### DIRECTIONS
A copy is needed of each line in the records that has the word "Instale".

(Stored data entries)

★ ★ ★

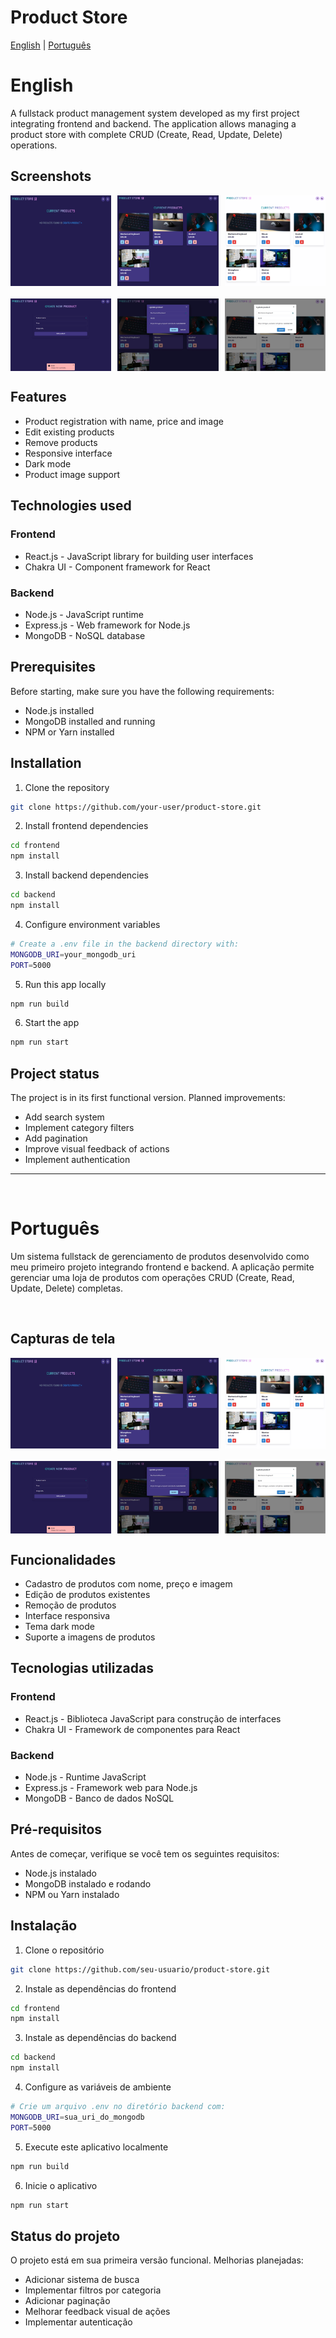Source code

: # Product Store

[English](#english) | [Português](#português)

# English

A fullstack product management system developed as my first project integrating frontend and backend. The application allows managing a product store with complete CRUD (Create, Read, Update, Delete) operations.
<br>

## Screenshots

<div align="center">
  <div style="display: flex; justify-content: space-between; margin-bottom: 20px;">
    <img src="screencapture-00.jpg" alt="Screenshot 1" width="32%">
    <img src="screencapture-01.jpg" alt="Screenshot 2" width="32%">
    <img src="screencapture-02.jpg" alt="Screenshot 3" width="32%">
  </div>
  <div style="display: flex; justify-content: space-between;">
    <img src="screencapture-03.jpg" alt="Screenshot 4" width="32%">
    <img src="screencapture-04.jpg" alt="Screenshot 5" width="32%">
    <img src="screencapture-05.jpg" alt="Screenshot 6" width="32%">
  </div>
</div>

## Features

- Product registration with name, price and image
- Edit existing products
- Remove products
- Responsive interface
- Dark mode
- Product image support

## Technologies used

### Frontend

- React.js - JavaScript library for building user interfaces
- Chakra UI - Component framework for React

### Backend

- Node.js - JavaScript runtime
- Express.js - Web framework for Node.js
- MongoDB - NoSQL database

## Prerequisites

Before starting, make sure you have the following requirements:

- Node.js installed
- MongoDB installed and running
- NPM or Yarn installed

## Installation

1. Clone the repository

```bash
git clone https://github.com/your-user/product-store.git
```

2. Install frontend dependencies

```bash
cd frontend
npm install
```

3. Install backend dependencies

```bash
cd backend
npm install
```

4. Configure environment variables

```bash
# Create a .env file in the backend directory with:
MONGODB_URI=your_mongodb_uri
PORT=5000
```

5. Run this app locally

```bash
npm run build
```

6. Start the app

```bash
npm run start
```

## Project status

The project is in its first functional version. Planned improvements:

- Add search system
- Implement category filters
- Add pagination
- Improve visual feedback of actions
- Implement authentication

---

<br>

# Português

Um sistema fullstack de gerenciamento de produtos desenvolvido como meu primeiro projeto integrando frontend e backend. A aplicação permite gerenciar uma loja de produtos com operações CRUD (Create, Read, Update, Delete) completas.

<br>

## Capturas de tela

<div align="center">
  <div style="display: flex; justify-content: space-between; margin-bottom: 20px;">
    <img src="screencapture-00.jpg" alt="Screenshot 1" width="32%">
    <img src="screencapture-01.jpg" alt="Screenshot 2" width="32%">
    <img src="screencapture-02.jpg" alt="Screenshot 3" width="32%">
  </div>
  <div style="display: flex; justify-content: space-between;">
    <img src="screencapture-03.jpg" alt="Screenshot 4" width="32%">
    <img src="screencapture-04.jpg" alt="Screenshot 5" width="32%">
    <img src="screencapture-05.jpg" alt="Screenshot 6" width="32%">
  </div>
</div>

## Funcionalidades

- Cadastro de produtos com nome, preço e imagem
- Edição de produtos existentes
- Remoção de produtos
- Interface responsiva
- Tema dark mode
- Suporte a imagens de produtos

## Tecnologias utilizadas

### Frontend

- React.js - Biblioteca JavaScript para construção de interfaces
- Chakra UI - Framework de componentes para React

### Backend

- Node.js - Runtime JavaScript
- Express.js - Framework web para Node.js
- MongoDB - Banco de dados NoSQL

## Pré-requisitos

Antes de começar, verifique se você tem os seguintes requisitos:

- Node.js instalado
- MongoDB instalado e rodando
- NPM ou Yarn instalado

## Instalação

1. Clone o repositório

```bash
git clone https://github.com/seu-usuario/product-store.git
```

2. Instale as dependências do frontend

```bash
cd frontend
npm install
```

3. Instale as dependências do backend

```bash
cd backend
npm install
```

4. Configure as variáveis de ambiente

```bash
# Crie um arquivo .env no diretório backend com:
MONGODB_URI=sua_uri_do_mongodb
PORT=5000
```

5. Execute este aplicativo localmente

```bash
npm run build
```

6. Inicie o aplicativo

```bash
npm run start
```

## Status do projeto

O projeto está em sua primeira versão funcional. Melhorias planejadas:

- Adicionar sistema de busca
- Implementar filtros por categoria
- Adicionar paginação
- Melhorar feedback visual de ações
- Implementar autenticação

★ ★ ★

### SOLUTION TO THIS PROBLEM
2. Instale as dependências do frontend
3. Instale as dependências do backend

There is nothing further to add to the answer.